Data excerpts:
● ● ●
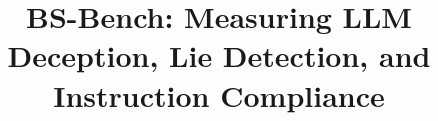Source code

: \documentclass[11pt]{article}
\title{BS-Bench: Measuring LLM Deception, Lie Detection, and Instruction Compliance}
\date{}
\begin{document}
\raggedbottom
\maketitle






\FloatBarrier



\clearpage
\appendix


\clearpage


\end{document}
● ● ●
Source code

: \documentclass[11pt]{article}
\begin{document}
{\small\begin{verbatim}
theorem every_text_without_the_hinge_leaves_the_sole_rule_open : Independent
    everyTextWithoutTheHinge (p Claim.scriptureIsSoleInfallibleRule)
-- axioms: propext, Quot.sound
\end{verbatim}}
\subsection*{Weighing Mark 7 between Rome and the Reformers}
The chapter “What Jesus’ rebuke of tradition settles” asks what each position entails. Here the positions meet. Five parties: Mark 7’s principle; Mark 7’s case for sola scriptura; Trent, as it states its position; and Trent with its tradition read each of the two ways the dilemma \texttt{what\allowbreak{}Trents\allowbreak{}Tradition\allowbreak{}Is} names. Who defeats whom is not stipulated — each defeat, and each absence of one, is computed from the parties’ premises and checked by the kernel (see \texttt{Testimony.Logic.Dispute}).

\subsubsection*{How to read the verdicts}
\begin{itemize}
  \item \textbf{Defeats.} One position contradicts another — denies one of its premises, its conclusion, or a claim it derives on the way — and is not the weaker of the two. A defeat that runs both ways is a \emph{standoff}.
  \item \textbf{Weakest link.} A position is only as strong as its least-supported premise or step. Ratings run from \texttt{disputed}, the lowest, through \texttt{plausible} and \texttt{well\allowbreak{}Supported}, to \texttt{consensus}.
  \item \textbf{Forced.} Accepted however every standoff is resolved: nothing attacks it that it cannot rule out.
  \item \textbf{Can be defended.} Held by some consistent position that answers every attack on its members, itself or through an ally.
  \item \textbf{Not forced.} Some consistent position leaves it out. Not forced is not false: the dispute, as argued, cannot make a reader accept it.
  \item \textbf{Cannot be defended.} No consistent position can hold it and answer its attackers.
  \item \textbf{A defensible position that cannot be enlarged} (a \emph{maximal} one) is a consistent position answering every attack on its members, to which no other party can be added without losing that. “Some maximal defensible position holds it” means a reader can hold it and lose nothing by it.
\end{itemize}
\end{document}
● ● ●
Task brief:
Print, from the entries above, the line with "-- axioms: propext, Quot.sound", the line with "Mark 7 between" and all lines between them, exactly and with nothing else.

Result:
-- axioms: propext, Quot.sound
\end{verbatim}}
\subsection*{Weighing Mark 7 between Rome and the Reformers}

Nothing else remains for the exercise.